M&M, but not sweet …
Awhile ago I saw an interesting recipe that combines miso and Parmesan cheese to make a pasta sauce. It wasn’t a combination the we had thought of, although we like miso in other contexts (like in a sauce for salmon or eggplant), and of course we like cheese and pasta! In fact, the recipe is really a variant of the standard Italian dish cacio e pepe.
We occasionally will try new dishes (but nothing like what my brother Jeff does — check out his Instagram: @jeffculy!), so we gave it try. It’s now part of our regular rotation. Very good!
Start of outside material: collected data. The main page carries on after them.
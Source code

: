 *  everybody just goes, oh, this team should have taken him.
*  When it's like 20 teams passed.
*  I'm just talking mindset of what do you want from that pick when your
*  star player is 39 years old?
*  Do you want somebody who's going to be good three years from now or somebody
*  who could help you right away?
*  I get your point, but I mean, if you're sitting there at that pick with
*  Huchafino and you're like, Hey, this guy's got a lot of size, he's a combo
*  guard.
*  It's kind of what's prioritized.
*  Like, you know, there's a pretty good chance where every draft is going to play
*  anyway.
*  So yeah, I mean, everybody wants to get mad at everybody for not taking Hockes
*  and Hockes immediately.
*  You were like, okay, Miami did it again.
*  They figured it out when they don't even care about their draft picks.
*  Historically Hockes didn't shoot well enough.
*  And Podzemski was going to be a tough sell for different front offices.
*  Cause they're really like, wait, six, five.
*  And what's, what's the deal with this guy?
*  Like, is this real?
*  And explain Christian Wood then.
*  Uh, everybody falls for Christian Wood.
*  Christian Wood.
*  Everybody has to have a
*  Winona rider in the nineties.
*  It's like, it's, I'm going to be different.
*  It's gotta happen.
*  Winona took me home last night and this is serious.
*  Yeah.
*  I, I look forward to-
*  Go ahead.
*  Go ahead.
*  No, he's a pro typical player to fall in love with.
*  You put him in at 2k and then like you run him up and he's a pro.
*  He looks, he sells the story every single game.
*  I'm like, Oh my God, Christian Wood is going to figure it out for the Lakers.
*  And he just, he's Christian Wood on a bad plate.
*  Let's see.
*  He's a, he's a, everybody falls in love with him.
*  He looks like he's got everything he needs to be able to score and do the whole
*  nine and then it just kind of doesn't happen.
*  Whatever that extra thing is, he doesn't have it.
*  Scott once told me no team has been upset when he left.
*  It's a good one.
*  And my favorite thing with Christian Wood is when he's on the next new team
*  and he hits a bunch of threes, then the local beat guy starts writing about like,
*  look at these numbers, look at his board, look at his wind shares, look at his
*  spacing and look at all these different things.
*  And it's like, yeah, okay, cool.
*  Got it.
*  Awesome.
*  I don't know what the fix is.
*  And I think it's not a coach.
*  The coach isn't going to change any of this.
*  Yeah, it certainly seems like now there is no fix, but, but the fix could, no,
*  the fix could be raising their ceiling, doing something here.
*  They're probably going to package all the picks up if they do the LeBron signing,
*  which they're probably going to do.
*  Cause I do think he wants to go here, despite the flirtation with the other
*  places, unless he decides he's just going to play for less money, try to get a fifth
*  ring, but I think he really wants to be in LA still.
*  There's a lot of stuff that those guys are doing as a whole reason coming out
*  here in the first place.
After we’d been having the miso pasta awhile, I saw another similar recipe, but this one calling for Marmite. Now I have to say, Marmite (and related items) is an acquired taste, and mostly people seem to acquire that taste as a kid. Well, I’m guessing, since I never heard of Marmite until I was an adult, since it’s a British thing (and the related items in other parts of Europe and former British colonies — the U.S. escaped Marmite domination since Marmite was invented in the late 19th century). We tried Marmite years ago on trips to England, at the breakfast buffets in the hotels and B and Bs, and we had found it overpowering, and not to our taste at all.
So, Marmite in a pasta sauce seemed stranger than miso in a pasta sauce, maybe because I associate miso with Japanese cooking, which also has noodles (though I don’t recall whether I’ve had miso and noodles). But somehow it also seemed oddly compelling. Maybe I was just on an umami kick, since that’s what miso and Marmite have in common. But why would I think something I didn’t like would be better in a pasta sauce? Shrug.
Even though I had seen Marmite in both of the grocery stores where I usually shop, when I went to get some, one of those cosmic conspiracies resulted in both stores being out of stock for several weeks. Grrr. (No, I don’t really think the cosmos is out to get me. It’s got bigger fish to fry with everything else going on the world.) Eventually, I did score some Marmite and we tried the recipe, and it was … subtle. In other words, bland. We were shocked. It wasn’t the “umami bomb” (as our local food writers like to say) that we were expecting.
Second try: tripling the amount of Marmite. Better, but still a bit subtle rather than truly bland. The third try will be coming up, with even more Marmite until we reach that miso level of umami.
You might be wondering if somehow there was a weakened version of Marmite for us feeble Americans, but I did try some straight out of the jar, and it was just as overpowering as I remembered (Lee was saner and did not try that experiment).
Since the Marmite pasta wasn’t overpowering, I decided to try Marmite in a more breakfast style, on an English(!) muffin with butter. Well, on half of an English muffin, saving the other half for just butter, which as it turns out, is about right for me, at least for the moment. It’s a mystery to me why the Marmite in the pasta is so underwhelming, while the Marmite on an English muffin is not quite overwhelming.
But it’s growing on me.
Late breaking news flash!
Lee is succumbing to the lure of Marmite, trying it on an English muffin this morning. Is Marmite affection spreading? (Yes, that pun is absolutely intended!)